:: INFORMATION PROVIDED
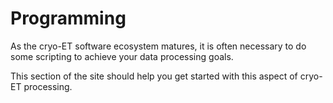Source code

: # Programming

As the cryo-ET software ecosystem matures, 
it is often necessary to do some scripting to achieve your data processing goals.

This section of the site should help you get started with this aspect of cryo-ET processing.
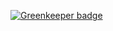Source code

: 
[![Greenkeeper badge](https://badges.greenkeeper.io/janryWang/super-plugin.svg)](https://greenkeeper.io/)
::::
:: INFORMATION PROVIDED
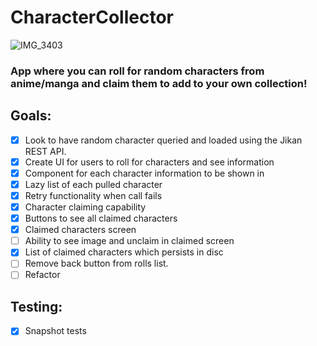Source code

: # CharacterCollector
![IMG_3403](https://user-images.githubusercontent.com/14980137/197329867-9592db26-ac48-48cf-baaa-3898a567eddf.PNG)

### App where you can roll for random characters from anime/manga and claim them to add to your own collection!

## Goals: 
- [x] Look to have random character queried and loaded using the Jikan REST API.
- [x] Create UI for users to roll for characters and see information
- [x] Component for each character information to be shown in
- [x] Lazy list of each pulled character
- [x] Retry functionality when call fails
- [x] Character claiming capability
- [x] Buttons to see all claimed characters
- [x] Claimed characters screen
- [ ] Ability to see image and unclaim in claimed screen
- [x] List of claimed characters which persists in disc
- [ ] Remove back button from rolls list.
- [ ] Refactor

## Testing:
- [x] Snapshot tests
::::
:: INFORMATION PROVIDED
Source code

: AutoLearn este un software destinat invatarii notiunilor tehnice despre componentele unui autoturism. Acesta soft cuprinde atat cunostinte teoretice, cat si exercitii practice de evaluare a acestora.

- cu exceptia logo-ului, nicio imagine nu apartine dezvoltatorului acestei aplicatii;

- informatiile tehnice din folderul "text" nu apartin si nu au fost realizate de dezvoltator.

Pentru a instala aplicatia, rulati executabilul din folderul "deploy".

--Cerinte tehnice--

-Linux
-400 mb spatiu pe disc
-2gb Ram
::::
== DIRECTIONS ==
From the line containing "- [x] Buttons to see all claimed characters" down to the line containing "- [x] Snapshot tests" in the material above, reproduce every line exactly, including the two end lines.

== SOLVED EXERCISE ==
- [x] Buttons to see all claimed characters
- [x] Claimed characters screen
- [ ] Ability to see image and unclaim in claimed screen
- [x] List of claimed characters which persists in disc
- [ ] Remove back button from rolls list.
- [ ] Refactor

## Testing:
- [x] Snapshot tests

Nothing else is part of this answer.